This question popped into my head as I was viewing a clip on the state of manufacturing in the US. In most cases, the greater the value that a company is able to bring to a product, the better their profit margins and the more successful they will be. I think that people can probably be judged in the same way.
To me, this means giving more back to the world than you take away. It may be as simple as a smile and pat on the back or a kind word. It could be helping someone get their groceries into their car (as a very kind young man did for my mother last week.) It could be stopping to help a woman who was frantic over her pet being hit by and car on a cold and rainy night (as my wife did this week.) It doesn't cost anything to be a value added person and the rewards in how you feel about yourself are tremendous.
I am sure you are asking yourself by this time: What has this to do with a buy local project? To me it is very simple: by shopping from businesses that are in our community, you are adding value to your friends and neighbors, creating wealth that stays in the county, creating jobs and growth.
Our retailers can be value added people as well, offering the best prices and service possible. Taking time to give their customers a smile and giving referals to other businesses in the county whenever possible.
By adding a little value to each others lives, we can make Stokes County an even better and more vibrant community in which to live.
Friday, October 7, 2011
Picking up where I left off with my last article, buying local and our effort to “Think Stokes First” is just a part of the process needed to help the county’s economy grow. It is an important part but by itself, it cannot sustain us alone.
Understanding that this is the case, our economic development efforts are very focused on retaining existing business and looking at every opportunity to help them grow. The EDC Board and the Board of County Commissioners understand that this is where the bulk of job growth will take place. “Think Stokes First” is just a part of this process, as is developing tourism, working with entrepreneurs, and whenever possible, recruiting new businesses to the area.
Our focus today is on the “Arts” and our artist community as an economic development engine. We are very fortunate to have a vibrant art community in Stokes County. The Stokes County Arts Council is led by a dynamic director: Eddy McGee. Eddy is supported by an extremely active board of directors. This small group strives to make art real for the entire community, from engaging our students in the schools, to hosting a winter desert theater, to providing venues all across the county for artisans of all kinds to practice their craft and to promote it to our citizens.
The arts and our artisans are essential to the health and vitality of our communities. They improve the quality of life in our cities and town. They enhance community development; spur urban renewal; attract new businesses and draw tourism dollars. Most artists and craftspeople are problem solvers and critical thinkers.
In addition, a healthy arts community acts as an economic engine for the county. A prime example would be the many live music events that take place during the year and the Stokes Stomp in particular. This year, the Stomp drew approximately 16,000 people to Danbury and for two days, transformed it into the largest municipality in the county and based on survey information gathered during the event spent about $1 million while they were in town.

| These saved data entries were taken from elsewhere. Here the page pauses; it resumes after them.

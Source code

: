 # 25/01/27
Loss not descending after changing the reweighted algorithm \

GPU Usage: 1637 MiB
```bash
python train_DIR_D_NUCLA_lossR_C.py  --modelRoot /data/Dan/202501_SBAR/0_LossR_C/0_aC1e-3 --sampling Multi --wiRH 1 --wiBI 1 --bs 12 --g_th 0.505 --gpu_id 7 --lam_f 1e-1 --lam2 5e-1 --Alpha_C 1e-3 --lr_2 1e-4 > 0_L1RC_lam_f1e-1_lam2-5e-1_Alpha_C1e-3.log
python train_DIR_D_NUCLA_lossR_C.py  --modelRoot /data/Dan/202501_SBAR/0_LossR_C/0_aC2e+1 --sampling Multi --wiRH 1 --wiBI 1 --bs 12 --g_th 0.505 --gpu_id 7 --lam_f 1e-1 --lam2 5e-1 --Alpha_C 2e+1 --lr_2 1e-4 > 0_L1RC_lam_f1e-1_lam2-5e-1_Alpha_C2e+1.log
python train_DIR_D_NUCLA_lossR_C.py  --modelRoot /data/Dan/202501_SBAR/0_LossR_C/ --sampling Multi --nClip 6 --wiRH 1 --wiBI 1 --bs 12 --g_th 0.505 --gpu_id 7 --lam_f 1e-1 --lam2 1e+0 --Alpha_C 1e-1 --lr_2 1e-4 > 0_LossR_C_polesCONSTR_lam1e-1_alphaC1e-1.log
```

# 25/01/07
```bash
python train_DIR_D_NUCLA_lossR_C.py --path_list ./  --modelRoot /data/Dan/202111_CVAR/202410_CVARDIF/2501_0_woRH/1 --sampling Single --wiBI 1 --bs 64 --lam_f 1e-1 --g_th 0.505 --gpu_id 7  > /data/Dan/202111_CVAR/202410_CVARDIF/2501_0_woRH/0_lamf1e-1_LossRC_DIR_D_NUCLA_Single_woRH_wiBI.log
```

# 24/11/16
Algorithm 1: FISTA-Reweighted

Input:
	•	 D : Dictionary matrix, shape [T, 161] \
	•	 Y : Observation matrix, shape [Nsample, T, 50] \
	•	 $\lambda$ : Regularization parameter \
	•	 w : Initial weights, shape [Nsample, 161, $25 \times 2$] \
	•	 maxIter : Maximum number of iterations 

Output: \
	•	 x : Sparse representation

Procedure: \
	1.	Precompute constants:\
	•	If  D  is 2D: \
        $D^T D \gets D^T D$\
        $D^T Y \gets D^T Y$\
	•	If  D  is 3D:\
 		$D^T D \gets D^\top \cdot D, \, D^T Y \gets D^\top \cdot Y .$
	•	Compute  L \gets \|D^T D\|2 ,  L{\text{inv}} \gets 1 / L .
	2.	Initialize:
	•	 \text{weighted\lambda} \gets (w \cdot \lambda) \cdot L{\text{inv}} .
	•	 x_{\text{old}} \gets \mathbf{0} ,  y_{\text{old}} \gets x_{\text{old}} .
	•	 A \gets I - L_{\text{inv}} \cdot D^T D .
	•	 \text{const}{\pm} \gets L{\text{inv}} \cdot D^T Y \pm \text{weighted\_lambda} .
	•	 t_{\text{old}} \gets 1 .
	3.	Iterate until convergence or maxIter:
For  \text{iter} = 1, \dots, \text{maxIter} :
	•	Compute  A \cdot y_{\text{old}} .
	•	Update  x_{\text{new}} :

While the other events of a musical or artistic nature do not have quite so dramatic an impact, all arts add significantly to the quality of life, which helps make this county an even more desirable location. The arts and crafts specific to our area define our unique characteristics, they attract tourists and other artists, they educate and keep alive our artistic customs and they contribute to the economic well-being of the community.
So if you are looking for a gift or a great way to pass some time this weekend, think about making the purchase from a local artisan or stop by that live music event at a local restaurant. It all comes down to “Think Stokes First.”